The Psychology Behind Summer Weddings

Summer is traditionally the most popular time for a wedding. Longer hours of daylight, warmer weather, a fantastic choice of flowers and seasonal food make a pretty good case. But maybe there’s more to it than that. Maybe things other than the purely pragmatic draw us to having a summer wedding without us even being aware of it.

Well, in Ancient Rome, 1st of June was a celebration of Juno and Jupiter who happened to be the gods of marriage and childbirth. In Victorian times, the abundance of seasonal flowers was not only beautiful, they were scented – helping out at a time when personal hygiene was perhaps not as easy to maintain as it is today… So perhaps there’s a bit of inherited memory involved, embedded in our brains, and we plan weddings for summer because that’s what our forebears did.

Also, subconsciously, it seems that we’re more prone to relax during the summer thanks to the warmth, better weather and longer days making us feel more leisurely. We may pick summer because experience tells us that we, and our guests, are likely to be in higher spirits and more relaxed.

A wedding is a ritual and rituals are comforting, so opting for a summer wedding ritual may help give the couple a soothing sense of calm and stability if feeling that doing things the way they’ve always been done (as they see it) is important to them.

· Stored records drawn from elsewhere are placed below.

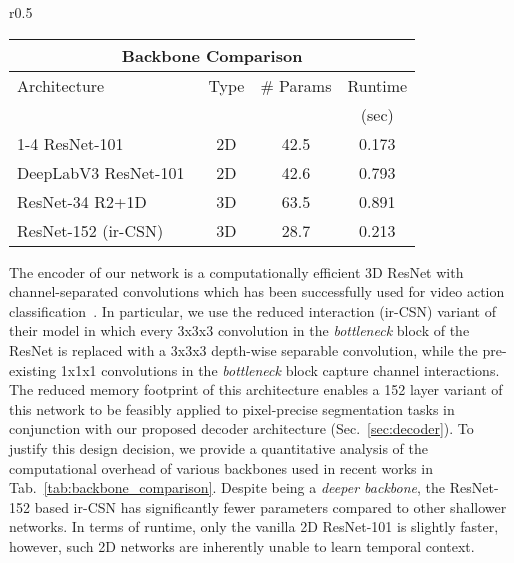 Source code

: \documentclass{bmvc2k_arxiv}
\begin{document}
\begin{wraptable}{r}{0.5\textwidth}
\centering
\scriptsize
{}
\setlength{\tabcolsep}{5px}\vspace{-10pt}
\begin{tabular}{|l|c|c|c|}
\toprule
 \multicolumn{4}{c}{Backbone Comparison} \\
 \midrule
 Architecture & Type & \# Params            & Runtime \\
              &      &  & (sec)     \\
\cmidrule(lr){1-4}
ResNet-101~\cite{He16CVPR}                     & 2D & 42.5 & 0.173 \\
DeepLabV3 ResNet-101~\cite{Chen17ARXIV}        & 2D & 42.6 & 0.793 \\
ResNet-34 R2+1D ~\cite{Tran18CVPR} & 3D & 63.5 & 0.891 \\
ResNet-152 (ir-CSN)~\cite{Tran19ICCV}    & 3D & 28.7 & 0.213 \\
\bottomrule
\end{tabular}
\caption{Comparison of various backbones. Runtime is for generating feature maps for an 8-frame clip with  resolution on an Nvidia GTX-1080Ti. : lower stride~\cite{Hou19BMVC}} 
\vspace{-2mm}
\label{tab:backbone_comparison}
\end{wraptable} 
The encoder of our network is a computationally efficient 3D ResNet with channel-separated convolutions which has been successfully used for video action classification~\cite{Tran19ICCV}. In particular, we use the reduced interaction (ir-CSN) variant of their model in which every 3x3x3 convolution in the \textit{bottleneck} block of the ResNet is replaced with a 3x3x3 depth-wise separable convolution, while the pre-existing 1x1x1 convolutions in the \textit{bottleneck} block capture channel interactions. The reduced memory footprint of this architecture enables a 152 layer variant of this network to be feasibly applied to pixel-precise segmentation tasks in conjunction with our proposed decoder architecture (Sec.~\ref{sec:decoder}). 
To justify this design decision, we provide a quantitative analysis of the computational overhead of various backbones used in recent works in Tab.~\ref{tab:backbone_comparison}. 
Despite being a \textit{deeper backbone}, the ResNet-152 based ir-CSN has significantly fewer parameters compared to other shallower networks. In terms of runtime, only the vanilla 2D ResNet-101 is slightly faster, however, such 2D networks are inherently unable to learn temporal context. 
\end{document}
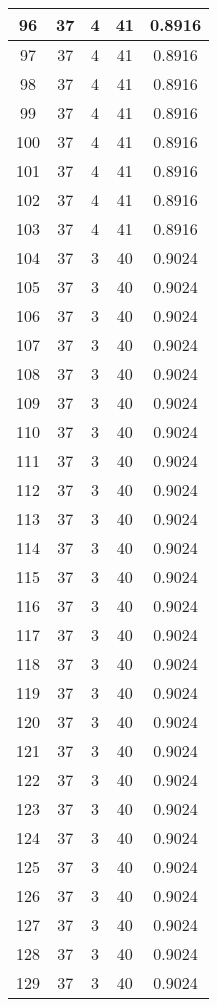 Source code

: \documentclass[letterpaper, 12pt]{article}
\begin{document}
\begin{longtable}{|c|c|c|c|c|}
\hline
96 & 37 & 4 & 41 & 0.8916 \\
\hline
97 & 37 & 4 & 41 & 0.8916 \\
\hline
98 & 37 & 4 & 41 & 0.8916 \\
\hline
99 & 37 & 4 & 41 & 0.8916 \\
\hline
100 & 37 & 4 & 41 & 0.8916 \\
\hline
101 & 37 & 4 & 41 & 0.8916 \\
\hline
102 & 37 & 4 & 41 & 0.8916 \\
\hline
103 & 37 & 4 & 41 & 0.8916 \\
\hline
104 & 37 & 3 & 40 & 0.9024 \\
\hline
105 & 37 & 3 & 40 & 0.9024 \\
\hline
106 & 37 & 3 & 40 & 0.9024 \\
\hline
107 & 37 & 3 & 40 & 0.9024 \\
\hline
108 & 37 & 3 & 40 & 0.9024 \\
\hline
109 & 37 & 3 & 40 & 0.9024 \\
\hline
110 & 37 & 3 & 40 & 0.9024 \\
\hline
111 & 37 & 3 & 40 & 0.9024 \\
\hline
112 & 37 & 3 & 40 & 0.9024 \\
\hline
113 & 37 & 3 & 40 & 0.9024 \\
\hline
114 & 37 & 3 & 40 & 0.9024 \\
\hline
115 & 37 & 3 & 40 & 0.9024 \\
\hline
116 & 37 & 3 & 40 & 0.9024 \\
\hline
117 & 37 & 3 & 40 & 0.9024 \\
\hline
118 & 37 & 3 & 40 & 0.9024 \\
\hline
119 & 37 & 3 & 40 & 0.9024 \\
\hline
120 & 37 & 3 & 40 & 0.9024 \\
\hline
121 & 37 & 3 & 40 & 0.9024 \\
\hline
122 & 37 & 3 & 40 & 0.9024 \\
\hline
123 & 37 & 3 & 40 & 0.9024 \\
\hline
124 & 37 & 3 & 40 & 0.9024 \\
\hline
125 & 37 & 3 & 40 & 0.9024 \\
\hline
126 & 37 & 3 & 40 & 0.9024 \\
\hline
127 & 37 & 3 & 40 & 0.9024 \\
\hline
128 & 37 & 3 & 40 & 0.9024 \\
\hline
129 & 37 & 3 & 40 & 0.9024 \\

\end{longtable}
\end{document}
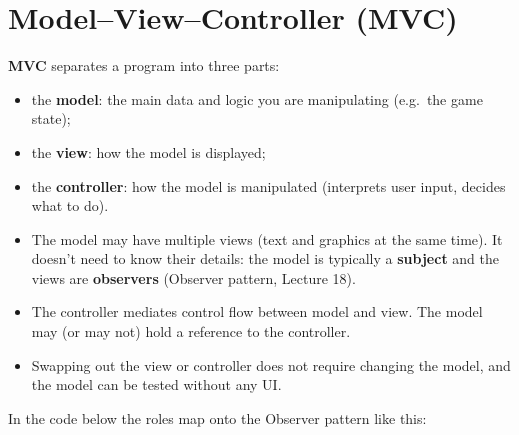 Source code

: \section{Model--View--Controller (MVC)}
\begin{definition}
\textbf{MVC} separates a program into three parts:
\begin{itemize}
  \item the \textbf{model}: the main data and logic you are manipulating (e.g.\
        the game state);
  \item the \textbf{view}: how the model is displayed;
  \item the \textbf{controller}: how the model is manipulated (interprets user
        input, decides what to do).
\end{itemize}
\end{definition}

\begin{center}
\end{center}

\begin{itemize}
  \item The model may have multiple views (text and graphics at the same time).
        It doesn't need to know their details: the model is typically a
        \textbf{subject} and the views are \textbf{observers} (Observer pattern,
        Lecture 18).
  \item The controller mediates control flow between model and view. The model
        may (or may not) hold a reference to the controller.
  \item Swapping out the view or controller does not require changing the model,
        and the model can be tested without any UI.
\end{itemize}
In the code below the roles map onto the Observer pattern like this:
\begin{center}
\end{center}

Plenty of research has been done on how weather and exposure to light affects mood. As summer is associated with positivity, sunshine and happiness, it makes sense that people are drawn to summer for their wedding. Part of the feel-good factor may even stem from that lovely feeling we remember from childhood as school finishes and the long summer break stretches ahead. It may not really have been week after week of lazy days and sunshine, but that’s how many of us remember it.

So, perhaps, as adults, we transfer that feeling to what hopefully will be one of the happiest events of our lives. Let’s hope it doesn’t rain.